One reason love can fade away as quickly as it comes, is that most people’s best love image do not include blemishes in lovers; blemishes that do not show up at the debut meeting. Any “faults” can diminish and even completely erase the beloved’s wonderful likeness, and so, make the person appear no longer attractive. But blemishes typically are not revealed at the initial contact, either by circumstance or by design. So we often go for a time after the first meeting without our love-at-first-sight feelings ever weakening. But when the deviation between a person’s best love image of her dream guy and the actual image of a real man is too great, love-at-first-sight will either not happen at all, or if it does occur, it will die soon after the real image surfaces. As noted, we may feel love-at-first-sight. But should we later discover that our assessment of the new lover’s gratifying abilities were wrong for whatever reason, or that he changes so as to deny such fulfillment, then we fall out of love.

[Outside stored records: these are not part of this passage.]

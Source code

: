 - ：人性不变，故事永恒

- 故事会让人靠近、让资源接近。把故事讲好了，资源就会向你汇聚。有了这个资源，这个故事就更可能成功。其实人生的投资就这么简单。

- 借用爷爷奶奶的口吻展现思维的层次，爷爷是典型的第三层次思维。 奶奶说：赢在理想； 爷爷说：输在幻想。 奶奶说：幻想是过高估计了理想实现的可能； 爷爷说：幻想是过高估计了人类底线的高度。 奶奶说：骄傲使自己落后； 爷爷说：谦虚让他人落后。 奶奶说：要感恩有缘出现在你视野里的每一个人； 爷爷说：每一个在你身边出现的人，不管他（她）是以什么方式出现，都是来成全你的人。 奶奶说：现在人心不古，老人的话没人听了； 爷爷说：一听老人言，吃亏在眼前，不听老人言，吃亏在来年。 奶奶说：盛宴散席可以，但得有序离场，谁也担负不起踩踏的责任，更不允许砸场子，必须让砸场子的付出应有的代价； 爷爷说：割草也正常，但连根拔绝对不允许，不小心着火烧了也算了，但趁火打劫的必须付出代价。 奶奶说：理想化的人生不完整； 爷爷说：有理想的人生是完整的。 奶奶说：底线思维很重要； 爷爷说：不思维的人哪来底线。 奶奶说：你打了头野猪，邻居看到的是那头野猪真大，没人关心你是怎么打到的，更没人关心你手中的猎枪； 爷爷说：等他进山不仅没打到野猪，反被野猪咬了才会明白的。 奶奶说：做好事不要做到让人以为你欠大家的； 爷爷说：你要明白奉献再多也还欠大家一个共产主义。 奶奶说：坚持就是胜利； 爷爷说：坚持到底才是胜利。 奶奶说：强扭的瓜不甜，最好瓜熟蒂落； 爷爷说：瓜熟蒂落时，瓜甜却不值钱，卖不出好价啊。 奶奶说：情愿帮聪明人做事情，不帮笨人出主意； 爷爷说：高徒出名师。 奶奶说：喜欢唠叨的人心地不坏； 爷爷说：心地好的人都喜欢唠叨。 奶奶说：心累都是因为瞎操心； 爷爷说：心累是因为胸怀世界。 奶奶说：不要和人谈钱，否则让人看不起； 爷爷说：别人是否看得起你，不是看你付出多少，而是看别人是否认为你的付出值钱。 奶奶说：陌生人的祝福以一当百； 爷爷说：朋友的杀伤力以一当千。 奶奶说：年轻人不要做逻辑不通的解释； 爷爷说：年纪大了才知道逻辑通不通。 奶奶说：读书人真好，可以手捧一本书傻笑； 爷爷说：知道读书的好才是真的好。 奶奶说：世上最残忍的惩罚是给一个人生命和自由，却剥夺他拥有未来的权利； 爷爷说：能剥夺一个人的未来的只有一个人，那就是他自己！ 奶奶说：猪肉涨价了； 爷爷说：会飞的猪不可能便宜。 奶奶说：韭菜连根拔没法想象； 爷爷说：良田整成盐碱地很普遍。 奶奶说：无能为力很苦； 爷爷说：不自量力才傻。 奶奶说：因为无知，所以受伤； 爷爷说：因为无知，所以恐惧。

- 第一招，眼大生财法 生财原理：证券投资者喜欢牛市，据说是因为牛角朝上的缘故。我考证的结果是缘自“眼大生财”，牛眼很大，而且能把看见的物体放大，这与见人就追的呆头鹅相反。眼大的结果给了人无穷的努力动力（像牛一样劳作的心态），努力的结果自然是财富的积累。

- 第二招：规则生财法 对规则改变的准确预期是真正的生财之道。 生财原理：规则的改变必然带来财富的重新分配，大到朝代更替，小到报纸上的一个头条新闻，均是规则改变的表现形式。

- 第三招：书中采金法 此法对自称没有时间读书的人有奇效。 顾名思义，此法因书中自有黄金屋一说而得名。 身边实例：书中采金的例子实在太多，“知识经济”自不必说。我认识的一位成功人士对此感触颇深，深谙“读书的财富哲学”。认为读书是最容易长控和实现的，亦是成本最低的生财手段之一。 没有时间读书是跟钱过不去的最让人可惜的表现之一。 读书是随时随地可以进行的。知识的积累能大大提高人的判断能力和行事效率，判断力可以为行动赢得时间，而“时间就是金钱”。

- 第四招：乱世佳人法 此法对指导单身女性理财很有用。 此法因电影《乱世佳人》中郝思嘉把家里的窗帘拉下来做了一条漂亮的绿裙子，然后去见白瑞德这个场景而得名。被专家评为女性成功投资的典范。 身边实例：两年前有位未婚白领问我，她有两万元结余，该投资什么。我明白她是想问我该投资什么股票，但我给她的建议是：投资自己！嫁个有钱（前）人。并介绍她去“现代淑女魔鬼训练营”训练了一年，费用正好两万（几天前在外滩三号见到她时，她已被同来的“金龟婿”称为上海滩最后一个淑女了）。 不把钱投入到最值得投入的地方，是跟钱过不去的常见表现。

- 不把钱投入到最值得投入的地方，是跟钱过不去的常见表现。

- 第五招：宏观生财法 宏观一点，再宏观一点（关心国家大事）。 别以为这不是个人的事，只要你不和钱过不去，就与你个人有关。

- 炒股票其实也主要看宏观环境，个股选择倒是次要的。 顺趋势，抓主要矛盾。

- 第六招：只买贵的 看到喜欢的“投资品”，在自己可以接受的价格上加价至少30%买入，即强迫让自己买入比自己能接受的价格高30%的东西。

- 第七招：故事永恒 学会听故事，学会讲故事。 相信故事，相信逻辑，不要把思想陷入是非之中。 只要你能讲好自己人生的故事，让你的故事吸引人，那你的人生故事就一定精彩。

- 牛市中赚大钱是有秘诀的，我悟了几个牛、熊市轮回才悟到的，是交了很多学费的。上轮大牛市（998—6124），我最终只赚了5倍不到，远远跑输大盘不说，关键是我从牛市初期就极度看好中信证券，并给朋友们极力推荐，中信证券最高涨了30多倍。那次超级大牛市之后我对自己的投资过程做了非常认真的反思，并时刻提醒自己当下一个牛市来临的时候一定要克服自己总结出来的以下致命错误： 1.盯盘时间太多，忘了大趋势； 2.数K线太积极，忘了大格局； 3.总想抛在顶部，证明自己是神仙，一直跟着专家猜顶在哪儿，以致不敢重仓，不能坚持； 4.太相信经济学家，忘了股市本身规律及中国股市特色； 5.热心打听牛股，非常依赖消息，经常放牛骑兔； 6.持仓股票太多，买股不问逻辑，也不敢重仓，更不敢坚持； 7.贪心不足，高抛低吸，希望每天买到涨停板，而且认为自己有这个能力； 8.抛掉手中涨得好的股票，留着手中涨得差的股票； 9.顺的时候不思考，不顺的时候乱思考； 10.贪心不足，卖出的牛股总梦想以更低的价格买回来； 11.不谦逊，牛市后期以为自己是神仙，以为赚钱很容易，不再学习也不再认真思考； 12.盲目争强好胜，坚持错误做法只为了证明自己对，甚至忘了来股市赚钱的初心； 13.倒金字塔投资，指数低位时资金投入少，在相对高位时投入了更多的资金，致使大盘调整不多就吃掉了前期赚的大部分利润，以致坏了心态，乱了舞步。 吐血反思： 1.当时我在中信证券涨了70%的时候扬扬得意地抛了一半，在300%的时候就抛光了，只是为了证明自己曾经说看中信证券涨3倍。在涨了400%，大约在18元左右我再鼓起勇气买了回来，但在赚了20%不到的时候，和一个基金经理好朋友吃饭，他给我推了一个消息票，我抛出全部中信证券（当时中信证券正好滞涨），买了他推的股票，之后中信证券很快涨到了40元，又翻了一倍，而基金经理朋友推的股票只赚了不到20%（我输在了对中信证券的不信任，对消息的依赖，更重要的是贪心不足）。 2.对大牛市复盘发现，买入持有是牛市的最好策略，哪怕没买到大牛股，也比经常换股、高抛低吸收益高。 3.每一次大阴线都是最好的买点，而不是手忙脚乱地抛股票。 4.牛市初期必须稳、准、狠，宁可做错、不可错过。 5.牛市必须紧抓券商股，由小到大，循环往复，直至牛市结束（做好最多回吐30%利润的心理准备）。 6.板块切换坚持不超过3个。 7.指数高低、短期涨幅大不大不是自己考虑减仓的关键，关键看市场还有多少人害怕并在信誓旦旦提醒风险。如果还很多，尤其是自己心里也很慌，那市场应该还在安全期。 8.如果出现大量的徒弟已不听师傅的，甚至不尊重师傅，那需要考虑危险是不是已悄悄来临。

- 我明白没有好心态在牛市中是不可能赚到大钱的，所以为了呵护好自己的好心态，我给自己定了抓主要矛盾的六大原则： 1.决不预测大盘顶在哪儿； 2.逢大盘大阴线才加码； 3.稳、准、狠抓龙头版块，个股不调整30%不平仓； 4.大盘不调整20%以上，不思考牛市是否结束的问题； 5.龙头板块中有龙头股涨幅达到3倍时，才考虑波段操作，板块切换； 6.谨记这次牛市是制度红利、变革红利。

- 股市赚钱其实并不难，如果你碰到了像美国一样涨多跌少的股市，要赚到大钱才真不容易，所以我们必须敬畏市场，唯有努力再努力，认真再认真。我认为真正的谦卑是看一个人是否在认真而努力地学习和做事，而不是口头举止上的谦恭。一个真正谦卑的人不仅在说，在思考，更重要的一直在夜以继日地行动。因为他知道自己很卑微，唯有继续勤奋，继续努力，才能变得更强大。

Yet this falling out of love is not the fault of love-at-first-sight. We might fall out of love if we meet someone who at first seems ideal, and then later learn that they have a felonious history, that they use illicit drugs, that they engage in some other deal-breaking behavior, or any other unfathomable physical or character blemish. We wouldn’t know until she’s ready to tell us for example, that she eats frogs for lunch or loves hurting men. But finding out such things would diffuse the love feelings right quickly in most people I suspect.

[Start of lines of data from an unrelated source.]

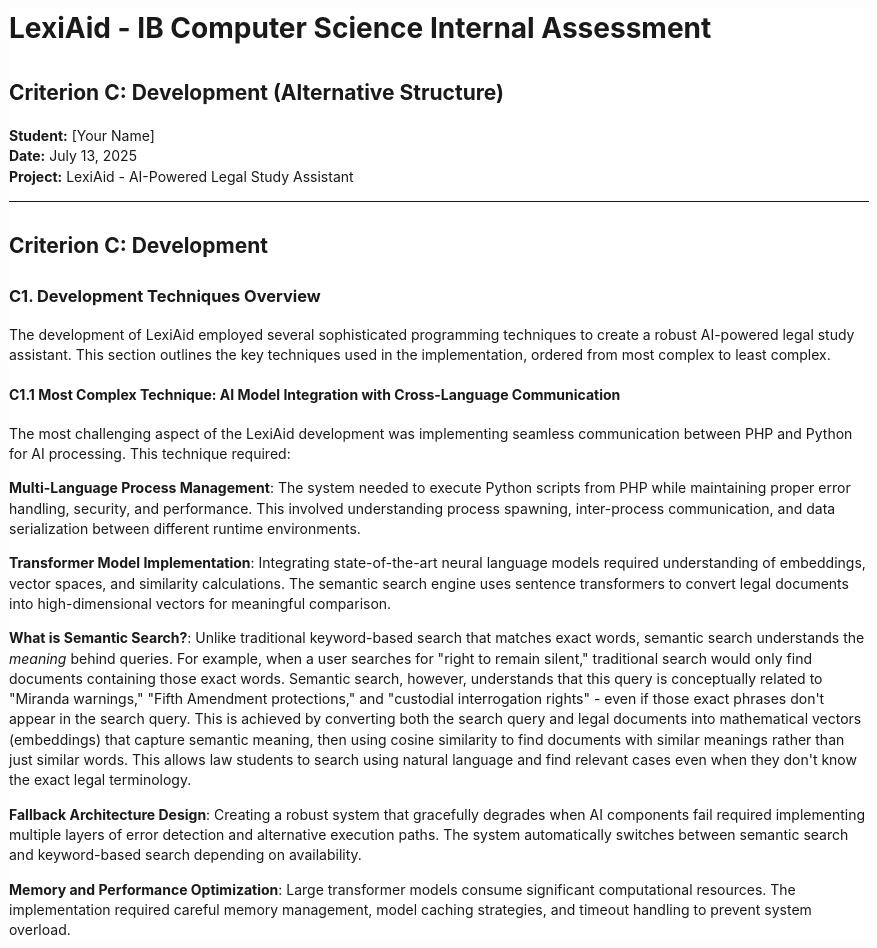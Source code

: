 # LexiAid - IB Computer Science Internal Assessment
## Criterion C: Development (Alternative Structure)

**Student:** [Your Name]  
**Date:** July 13, 2025  
**Project:** LexiAid - AI-Powered Legal Study Assistant  

---

## Criterion C: Development

### C1. Development Techniques Overview

The development of LexiAid employed several sophisticated programming techniques to create a robust AI-powered legal study assistant. This section outlines the key techniques used in the implementation, ordered from most complex to least complex.

#### C1.1 Most Complex Technique: AI Model Integration with Cross-Language Communication

The most challenging aspect of the LexiAid development was implementing seamless communication between PHP and Python for AI processing. This technique required:

**Multi-Language Process Management**: The system needed to execute Python scripts from PHP while maintaining proper error handling, security, and performance. This involved understanding process spawning, inter-process communication, and data serialization between different runtime environments.

**Transformer Model Implementation**: Integrating state-of-the-art neural language models required understanding of embeddings, vector spaces, and similarity calculations. The semantic search engine uses sentence transformers to convert legal documents into high-dimensional vectors for meaningful comparison.

**What is Semantic Search?**: Unlike traditional keyword-based search that matches exact words, semantic search understands the *meaning* behind queries. For example, when a user searches for "right to remain silent," traditional search would only find documents containing those exact words. Semantic search, however, understands that this query is conceptually related to "Miranda warnings," "Fifth Amendment protections," and "custodial interrogation rights" - even if those exact phrases don't appear in the search query. This is achieved by converting both the search query and legal documents into mathematical vectors (embeddings) that capture semantic meaning, then using cosine similarity to find documents with similar meanings rather than just similar words. This allows law students to search using natural language and find relevant cases even when they don't know the exact legal terminology.

**Fallback Architecture Design**: Creating a robust system that gracefully degrades when AI components fail required implementing multiple layers of error detection and alternative execution paths. The system automatically switches between semantic search and keyword-based search depending on availability.

**Memory and Performance Optimization**: Large transformer models consume significant computational resources. The implementation required careful memory management, model caching strategies, and timeout handling to prevent system overload.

Getting to know people is like peeling an onion in that you can’t see much of their constitution until you delve through their various layers, which can indeed be a slow process. That’s why stepping up a relationship to a higher, more intimate level is always risky and why so many people fear it. The closer we get to a beloved, the greater the chances that not only will she reject us, but that we’ll lose interest and reject her too. We can’t know upfront how trustworthy a person will turn out to be over the long haul, and due to the great potential of learning show-stopping traits subsequently, I admit that love-at-first-sight is certainly no sure thing. Yes, the love for the beloved that we felt at first sight can die at any time because we can’t know the entirety of the new person during the first meeting, and with people being as diverse in behaviors and requirements of lovers as they are, it’s move likely that love-at-first-sight will lead us to a flop. Disillusionment most often results when we pursue love-at-first-sight.

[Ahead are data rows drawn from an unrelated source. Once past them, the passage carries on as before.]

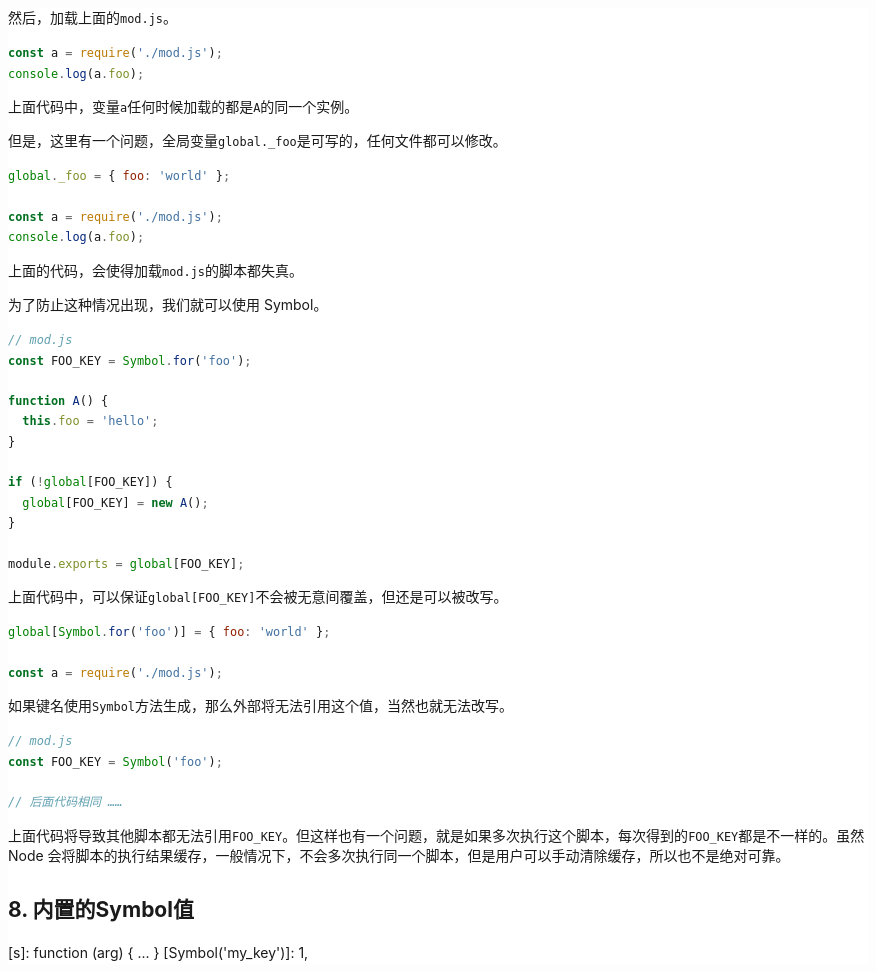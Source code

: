 然后，加载上面的`mod.js`。

```javascript
const a = require('./mod.js');
console.log(a.foo);
```

上面代码中，变量`a`任何时候加载的都是`A`的同一个实例。

但是，这里有一个问题，全局变量`global._foo`是可写的，任何文件都可以修改。

```javascript
global._foo = { foo: 'world' };

const a = require('./mod.js');
console.log(a.foo);
```

上面的代码，会使得加载`mod.js`的脚本都失真。

为了防止这种情况出现，我们就可以使用 Symbol。

```javascript
// mod.js
const FOO_KEY = Symbol.for('foo');

function A() {
  this.foo = 'hello';
}

if (!global[FOO_KEY]) {
  global[FOO_KEY] = new A();
}

module.exports = global[FOO_KEY];
```

上面代码中，可以保证`global[FOO_KEY]`不会被无意间覆盖，但还是可以被改写。

```javascript
global[Symbol.for('foo')] = { foo: 'world' };

const a = require('./mod.js');
```

如果键名使用`Symbol`方法生成，那么外部将无法引用这个值，当然也就无法改写。

```javascript
// mod.js
const FOO_KEY = Symbol('foo');

// 后面代码相同 ……
```

上面代码将导致其他脚本都无法引用`FOO_KEY`。但这样也有一个问题，就是如果多次执行这个脚本，每次得到的`FOO_KEY`都是不一样的。虽然 Node 会将脚本的执行结果缓存，一般情况下，不会多次执行同一个脚本，但是用户可以手动清除缓存，所以也不是绝对可靠。

## 8. 内置的Symbol值


  [mySymbol]: 'Hello!'
  [s]: function (arg) { ... }
  [Symbol('my_key')]: 1,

However, consider that the quicker we can rightly imagine a new potential lover completely fulfilling our love needs, the more likely we’ll feel immediate love for her. We fall in love quickly (love-at-first-sight) when the new lover’s apparent abilities to satisfy our strongest and deepest desires quickly show through.
Also, the more he feels for us, the faster we fall as well. Her quick return-interest encourages love-at-first-sight when she appears to have everything we want. So, those most closely matching our individual visions of perfection, and who seem to feel the same for us in return, trigger immediate feelings of love. Thus, love-at-first-sight is a great initial indicator of long-term happiness with the lover-perhaps-to-be.
Thus, though love-at-first-sight mostly leads us to the wrong people, we should not dismiss its usefulness in finding that right person to love. I feel that we can only find the right people with love-at-first-sight guiding us. This fast-felt love is a sort of initial test of lovability (our ability to fall in love with a potential lover). Without it, there’s really nothing to differentiate a new dating relationship from a new friendship, at least, not romantically. Do though it’s often wrong, don’t underestimate the potential rightness of love-at-first-sight.